The system-upgrade-controller is not updating tainted nodes
This document (000021800) is provided subject to the disclaimer at the end of this document.
Environment
- Product: Standalone Rancher Kubernetes Engine (RKE2) / K3s (not Rancher-deployed clusters)
- Component: system-upgrade-controller
- Versions Affected: All versions of system-upgrade-controller
- Kubernetes Versions: 1.21.x and above
- Operating Systems: All supported Linux distributions
Situation
When attempting to perform an automated upgrade of a standalone RKE2 or K3s cluster using the system-upgrade-controller, nodes with taints may be skipped during the upgrade process. The upgrade jobs are created, but they remain in a pending state indefinitely for tainted nodes. The system-upgrade-controller logs may show that plans were applied, but some nodes are not receiving the upgrade.
Users observe that:
- Non-tainted nodes upgrade successfully
- Tainted nodes (such as Longhorn storage nodes with node.longhorn.io/create-default-disk:NoSchedule) remain on the old version
- The upgrade plan shows as applied, but doesn't complete for all nodes
Resolution
To resolve this issue, modify your Plan resource to include the appropriate tolerations for the tainted nodes. Here's how to do it:
Option 1: Add specific tolerations for Longhorn nodes
If you know the specific taints on your nodes (such as Longhorn storage nodes), you can add those specific tolerations:
apiVersion: upgrade.cattle.io/v1
kind: Plan
metadata:
name: k3s-upgrade
namespace: system-upgrade
spec:
concurrency: 1
version: v1.32.3+rke2r1
nodeSelector:
matchExpressions:
- key: kubernetes.io/os
operator: In
values:
- linux
serviceAccountName: system-upgrade
cordon: true
upgrade:
image: rancher/k3s-upgrade
# Add tolerations for Longhorn tainted nodes
tolerations:
- key: "node.longhorn.io/create-default-disk"
operator: "Exists"
effect: "NoSchedule"
# Add any other specific tolerations your nodes might have
Option 2: Ignore all taints (recommended for mixed workload clusters)

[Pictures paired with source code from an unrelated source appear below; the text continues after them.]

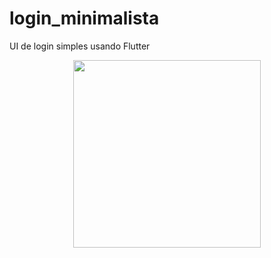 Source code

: # login_minimalista

UI de login simples usando Flutter

<div align="center">
<img src="https://user-images.githubusercontent.com/85713033/181304403-62814363-fe78-4d45-aabe-48d038e14c1f.png" width="300px" />
</div>
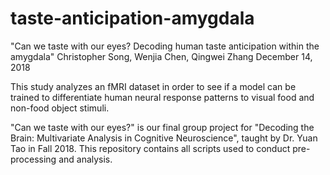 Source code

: # taste-anticipation-amygdala
"Can we taste with our eyes? Decoding human taste anticipation within the amygdala"
Christopher Song, Wenjia Chen, Qingwei Zhang
December 14, 2018

This study analyzes an fMRI dataset in order to see if a model can be trained to differentiate human neural response patterns to visual food and non-food object stimuli.

"Can we taste with our eyes?" is our final group project for "Decoding the Brain: Multivariate Analysis in Cognitive Neuroscience", taught by Dr. Yuan Tao in Fall 2018.
This repository contains all scripts used to conduct pre-processing and analysis.
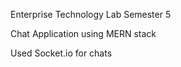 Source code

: Enterprise Technology Lab Semester 5 

Chat Application using MERN stack

Used Socket.io for chats

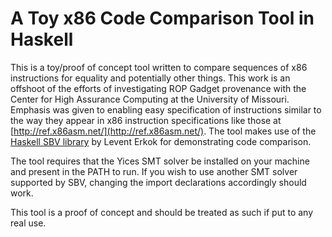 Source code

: A Toy x86 Code Comparison Tool in Haskell
=========================================

This is a toy/proof of concept tool written to compare sequences of x86 instructions for equality and potentially other things.  This work is an offshoot of the efforts of investigating ROP Gadget provenance with the Center for High Assurance Computing at the University of Missouri.  Emphasis was given to enabling easy specification of instructions similar to the way they appear in x86 instruction specifications like those at [http://ref.x86asm.net/](http://ref.x86asm.net/).  The tool makes use of the [Haskell SBV library](http://hackage.haskell.org/package/sbv) by Levent Erkok for demonstrating code comparison.

The tool requires that the Yices SMT solver be installed on your machine and present in the PATH to run.  If you wish to use another SMT solver supported by SBV, changing the import declarations accordingly should work.  

This tool is a proof of concept and should be treated as such if put to any real use.  
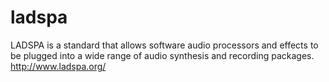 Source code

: # ladspa
LADSPA is a standard that allows software audio processors and effects to be plugged into a wide range of audio synthesis and recording packages. http://www.ladspa.org/
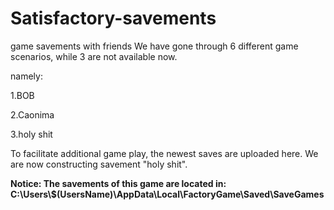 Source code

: # Satisfactory-savements
game savements with friends
We have gone through 6 different game scenarios, while 3 are not available now. 


namely:


1.BOB


2.Caonima


3.holy shit


To facilitate additional game play, the newest saves are uploaded here.
We are now constructing savement "holy shit".

**Notice: The savements of this game are located in: C:\Users\\$(UsersName)\AppData\Local\FactoryGame\Saved\SaveGames**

For clusters with multiple types of taints, you can use a blanket toleration that ignores all taints:
apiVersion: upgrade.cattle.io/v1
kind: Plan
metadata:
name: agent-plan
namespace: system-upgrade
labels:
rke2-upgrade: agent
spec:
concurrency: 1
cordon: true
drain:
force: true
nodeSelector:
matchExpressions:
- key: beta.kubernetes.io/os
operator: In
values:
- linux
- key: node-role.kubernetes.io/control-plane
operator: NotIn
values:
- "true"
prepare:
args:
- prepare
- server-plan
image: rancher/rke2-upgrade
serviceAccountName: system-upgrade
# This single toleration will ignore ALL taints
tolerations:
- operator: Exists
upgrade:
image: rancher/rke2-upgrade
version: v1.32.3+rke2r1
Apply the updated Plan:
kubectl apply -f your-plan.yaml
Verify that the upgrade jobs are now being scheduled on the tainted nodes:
kubectl get pods -n system-upgrade -w
If needed, you can check node versions after the upgrade completes:
kubectl get nodes -o wide
Cause
This issue occurs because, by default, the system-upgrade-controller doesn't deploy upgrade jobs on tainted nodes. The upgrade job pods respect node taints unless explicitly configured to tolerate them.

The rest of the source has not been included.